The Effect of Curcumin on Patients with Chronic Fatigue Syndrome/Myalgic Encephalomyelitis: An Open Label Study


Myalgic encephalomyelitis/chronic fatigue syndrome (ME/CFS), recently renamed as systemic exertion intolerance disease (SEID), is a chronic and often disabling disease. Although the exact pathophysiological mechanism of ME/CFS is unknown, immunological abnormalities may play an important role. Curcumin is a herb with powerful anti-oxidative, and anti-inflammatory properties. Therefore, we hypothesized that curcumin has favorable effects on symptomatology in ME/CFS patients. In total 52 patients participated, nine stopped the use of curcumin because of side effects.

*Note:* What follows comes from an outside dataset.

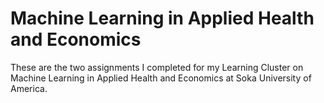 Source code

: # Machine Learning in Applied Health and Economics

These are the two assignments I completed for my Learning Cluster on Machine Learning in Applied Health and Economics at Soka University of America.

All remaining patients (n = 43) met the criteria for CFS; 72% met the criteria for ME. Before and 8 weeks after the use of curcumin complexed with phosphatidyl choline, 500 mg bid, the CDC inventory for assessment of Chronic Fatigue Syndrome was filled in. The CDC questions (n = 19) were scored and divided into 2 parts: the first being specific for CFS complaints (n = 9), the second being scores of less specific symptoms (n = 10); denoted as CDC rest score. Results showed that 8 weeks curcumin use significantly decreased the CFS related symptom scores, but not the CDC rest scores. Analyzing the data separately for ME and CFS patients, the same significance for the CFS symptom scores was present. Conclusion: in this open-labeled study, 8 weeks curcumin use in a phosphatidyl choline complex reduced ME/CFS symptomatology. Therefore, a randomized placebo controlled study is warranted to assess its efficacy in ME/CFS patients.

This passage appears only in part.